Requirement. Copy the entries below in full, keeping them exactly as they are.

═════ Data excerpts ═════

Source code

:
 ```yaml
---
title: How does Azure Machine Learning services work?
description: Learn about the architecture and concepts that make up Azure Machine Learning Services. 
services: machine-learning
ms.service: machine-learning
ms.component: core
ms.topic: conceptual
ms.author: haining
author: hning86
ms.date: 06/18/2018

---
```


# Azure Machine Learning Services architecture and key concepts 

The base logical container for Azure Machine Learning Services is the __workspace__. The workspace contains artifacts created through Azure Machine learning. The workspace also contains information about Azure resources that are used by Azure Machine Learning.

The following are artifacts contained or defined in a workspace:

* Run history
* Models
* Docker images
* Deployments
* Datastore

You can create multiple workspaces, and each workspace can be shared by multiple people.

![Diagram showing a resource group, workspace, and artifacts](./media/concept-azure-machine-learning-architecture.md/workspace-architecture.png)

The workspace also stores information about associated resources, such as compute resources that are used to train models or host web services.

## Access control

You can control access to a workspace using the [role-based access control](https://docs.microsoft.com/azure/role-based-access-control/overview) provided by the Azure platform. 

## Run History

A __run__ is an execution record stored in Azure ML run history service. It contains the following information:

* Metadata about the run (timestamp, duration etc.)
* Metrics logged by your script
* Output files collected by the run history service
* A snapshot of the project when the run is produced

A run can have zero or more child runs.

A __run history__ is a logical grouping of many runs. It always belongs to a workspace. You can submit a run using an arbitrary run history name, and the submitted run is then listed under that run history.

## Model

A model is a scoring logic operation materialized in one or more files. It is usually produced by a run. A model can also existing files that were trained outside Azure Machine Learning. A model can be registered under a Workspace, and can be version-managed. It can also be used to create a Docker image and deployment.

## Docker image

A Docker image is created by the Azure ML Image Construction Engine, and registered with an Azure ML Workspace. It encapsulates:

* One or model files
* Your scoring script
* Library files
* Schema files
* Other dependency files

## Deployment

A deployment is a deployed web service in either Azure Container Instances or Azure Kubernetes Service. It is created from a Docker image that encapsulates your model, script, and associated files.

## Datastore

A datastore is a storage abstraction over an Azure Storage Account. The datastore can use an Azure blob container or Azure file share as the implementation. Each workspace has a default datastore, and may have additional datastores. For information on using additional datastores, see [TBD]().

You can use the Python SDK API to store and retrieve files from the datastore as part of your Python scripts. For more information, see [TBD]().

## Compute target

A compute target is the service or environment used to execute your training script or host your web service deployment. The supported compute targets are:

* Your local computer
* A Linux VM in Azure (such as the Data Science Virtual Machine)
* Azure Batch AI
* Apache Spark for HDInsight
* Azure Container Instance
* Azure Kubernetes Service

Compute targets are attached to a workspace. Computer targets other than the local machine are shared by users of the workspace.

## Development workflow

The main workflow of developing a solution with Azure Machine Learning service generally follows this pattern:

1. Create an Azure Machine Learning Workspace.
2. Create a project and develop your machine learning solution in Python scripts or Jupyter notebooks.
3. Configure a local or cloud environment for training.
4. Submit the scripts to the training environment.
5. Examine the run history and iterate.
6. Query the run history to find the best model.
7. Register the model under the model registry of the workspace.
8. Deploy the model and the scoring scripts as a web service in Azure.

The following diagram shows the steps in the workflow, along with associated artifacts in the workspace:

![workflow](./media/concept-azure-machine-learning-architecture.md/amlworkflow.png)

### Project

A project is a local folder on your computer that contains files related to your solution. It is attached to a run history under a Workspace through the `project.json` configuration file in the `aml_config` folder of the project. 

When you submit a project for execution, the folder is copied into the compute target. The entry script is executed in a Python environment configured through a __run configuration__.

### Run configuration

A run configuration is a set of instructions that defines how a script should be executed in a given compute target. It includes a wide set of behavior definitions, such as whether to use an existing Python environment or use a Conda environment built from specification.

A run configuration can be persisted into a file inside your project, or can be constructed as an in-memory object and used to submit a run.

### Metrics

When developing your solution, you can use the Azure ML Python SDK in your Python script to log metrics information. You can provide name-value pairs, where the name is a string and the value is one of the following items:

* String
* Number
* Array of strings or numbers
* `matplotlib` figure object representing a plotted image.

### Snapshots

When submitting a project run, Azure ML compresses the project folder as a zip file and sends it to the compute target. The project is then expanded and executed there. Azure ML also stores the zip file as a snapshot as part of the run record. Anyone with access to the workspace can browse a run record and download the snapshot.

═════

Output for this task.
Source code

:
 ```yaml
---
title: How does Azure Machine Learning services work?
description: Learn about the architecture and concepts that make up Azure Machine Learning Services. 
services: machine-learning
ms.service: machine-learning
ms.component: core
ms.topic: conceptual
ms.author: haining
author: hning86
ms.date: 06/18/2018

---
```


# Azure Machine Learning Services architecture and key concepts 

The base logical container for Azure Machine Learning Services is the __workspace__. The workspace contains artifacts created through Azure Machine learning. The workspace also contains information about Azure resources that are used by Azure Machine Learning.

The following are artifacts contained or defined in a workspace:

* Run history
* Models
* Docker images
* Deployments
* Datastore

You can create multiple workspaces, and each workspace can be shared by multiple people.

![Diagram showing a resource group, workspace, and artifacts](./media/concept-azure-machine-learning-architecture.md/workspace-architecture.png)

The workspace also stores information about associated resources, such as compute resources that are used to train models or host web services.

## Access control

You can control access to a workspace using the [role-based access control](https://docs.microsoft.com/azure/role-based-access-control/overview) provided by the Azure platform. 

## Run History

A __run__ is an execution record stored in Azure ML run history service. It contains the following information:

* Metadata about the run (timestamp, duration etc.)
* Metrics logged by your script
* Output files collected by the run history service
* A snapshot of the project when the run is produced

A run can have zero or more child runs.

A __run history__ is a logical grouping of many runs. It always belongs to a workspace. You can submit a run using an arbitrary run history name, and the submitted run is then listed under that run history.

## Model

A model is a scoring logic operation materialized in one or more files. It is usually produced by a run. A model can also existing files that were trained outside Azure Machine Learning. A model can be registered under a Workspace, and can be version-managed. It can also be used to create a Docker image and deployment.

## Docker image

A Docker image is created by the Azure ML Image Construction Engine, and registered with an Azure ML Workspace. It encapsulates:

* One or model files
* Your scoring script
* Library files
* Schema files
* Other dependency files

## Deployment

A deployment is a deployed web service in either Azure Container Instances or Azure Kubernetes Service. It is created from a Docker image that encapsulates your model, script, and associated files.

## Datastore

A datastore is a storage abstraction over an Azure Storage Account. The datastore can use an Azure blob container or Azure file share as the implementation. Each workspace has a default datastore, and may have additional datastores. For information on using additional datastores, see [TBD]().

You can use the Python SDK API to store and retrieve files from the datastore as part of your Python scripts. For more information, see [TBD]().

## Compute target

A compute target is the service or environment used to execute your training script or host your web service deployment. The supported compute targets are:

* Your local computer
* A Linux VM in Azure (such as the Data Science Virtual Machine)
* Azure Batch AI
* Apache Spark for HDInsight
* Azure Container Instance
* Azure Kubernetes Service

Compute targets are attached to a workspace. Computer targets other than the local machine are shared by users of the workspace.

## Development workflow

The main workflow of developing a solution with Azure Machine Learning service generally follows this pattern:

1. Create an Azure Machine Learning Workspace.
2. Create a project and develop your machine learning solution in Python scripts or Jupyter notebooks.
3. Configure a local or cloud environment for training.
4. Submit the scripts to the training environment.
5. Examine the run history and iterate.
6. Query the run history to find the best model.
7. Register the model under the model registry of the workspace.
8. Deploy the model and the scoring scripts as a web service in Azure.

The following diagram shows the steps in the workflow, along with associated artifacts in the workspace:

![workflow](./media/concept-azure-machine-learning-architecture.md/amlworkflow.png)

### Project

A project is a local folder on your computer that contains files related to your solution. It is attached to a run history under a Workspace through the `project.json` configuration file in the `aml_config` folder of the project. 

When you submit a project for execution, the folder is copied into the compute target. The entry script is executed in a Python environment configured through a __run configuration__.

### Run configuration

A run configuration is a set of instructions that defines how a script should be executed in a given compute target. It includes a wide set of behavior definitions, such as whether to use an existing Python environment or use a Conda environment built from specification.

A run configuration can be persisted into a file inside your project, or can be constructed as an in-memory object and used to submit a run.

### Metrics

When developing your solution, you can use the Azure ML Python SDK in your Python script to log metrics information. You can provide name-value pairs, where the name is a string and the value is one of the following items:

* String
* Number
* Array of strings or numbers
* `matplotlib` figure object representing a plotted image.

### Snapshots

When submitting a project run, Azure ML compresses the project folder as a zip file and sends it to the compute target. The project is then expanded and executed there. Azure ML also stores the zip file as a snapshot as part of the run record. Anyone with access to the workspace can browse a run record and download the snapshot.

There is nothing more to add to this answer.